GIVEN INFORMATION Start Marker

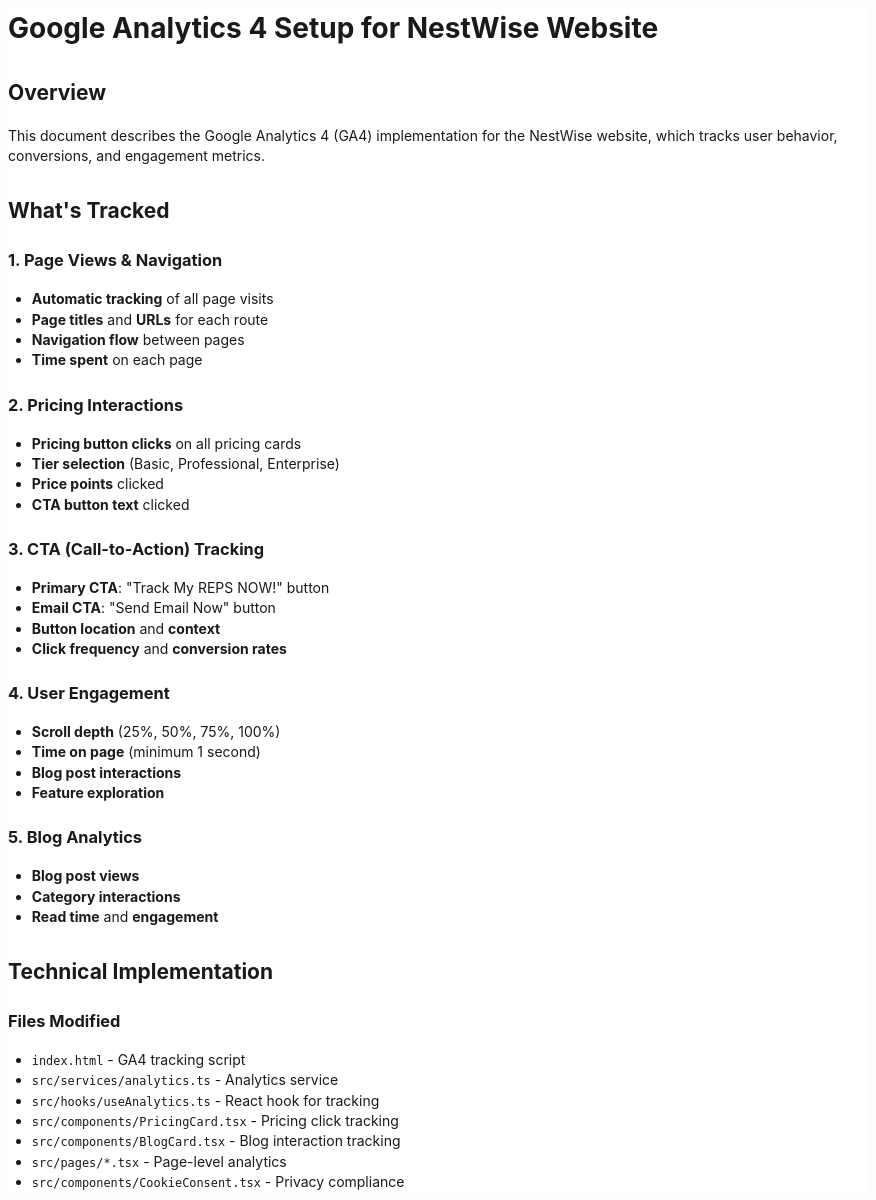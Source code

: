 # Google Analytics 4 Setup for NestWise Website

## Overview
This document describes the Google Analytics 4 (GA4) implementation for the NestWise website, which tracks user behavior, conversions, and engagement metrics.

## What's Tracked

### 1. Page Views & Navigation
- **Automatic tracking** of all page visits
- **Page titles** and **URLs** for each route
- **Navigation flow** between pages
- **Time spent** on each page

### 2. Pricing Interactions
- **Pricing button clicks** on all pricing cards
- **Tier selection** (Basic, Professional, Enterprise)
- **Price points** clicked
- **CTA button text** clicked

### 3. CTA (Call-to-Action) Tracking
- **Primary CTA**: "Track My REPS NOW!" button
- **Email CTA**: "Send Email Now" button
- **Button location** and **context**
- **Click frequency** and **conversion rates**

### 4. User Engagement
- **Scroll depth** (25%, 50%, 75%, 100%)
- **Time on page** (minimum 1 second)
- **Blog post interactions**
- **Feature exploration**

### 5. Blog Analytics
- **Blog post views**
- **Category interactions**
- **Read time** and **engagement**

## Technical Implementation

### Files Modified
- `index.html` - GA4 tracking script
- `src/services/analytics.ts` - Analytics service
- `src/hooks/useAnalytics.ts` - React hook for tracking
- `src/components/PricingCard.tsx` - Pricing click tracking
- `src/components/BlogCard.tsx` - Blog interaction tracking
- `src/pages/*.tsx` - Page-level analytics
- `src/components/CookieConsent.tsx` - Privacy compliance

GIVEN INFORMATION End Marker

Could you print the lines above, exactly as written, from the line containing "- Analytics service" through the final one?

- `src/services/analytics.ts` - Analytics service
- `src/hooks/useAnalytics.ts` - React hook for tracking
- `src/components/PricingCard.tsx` - Pricing click tracking
- `src/components/BlogCard.tsx` - Blog interaction tracking
- `src/pages/*.tsx` - Page-level analytics
- `src/components/CookieConsent.tsx` - Privacy compliance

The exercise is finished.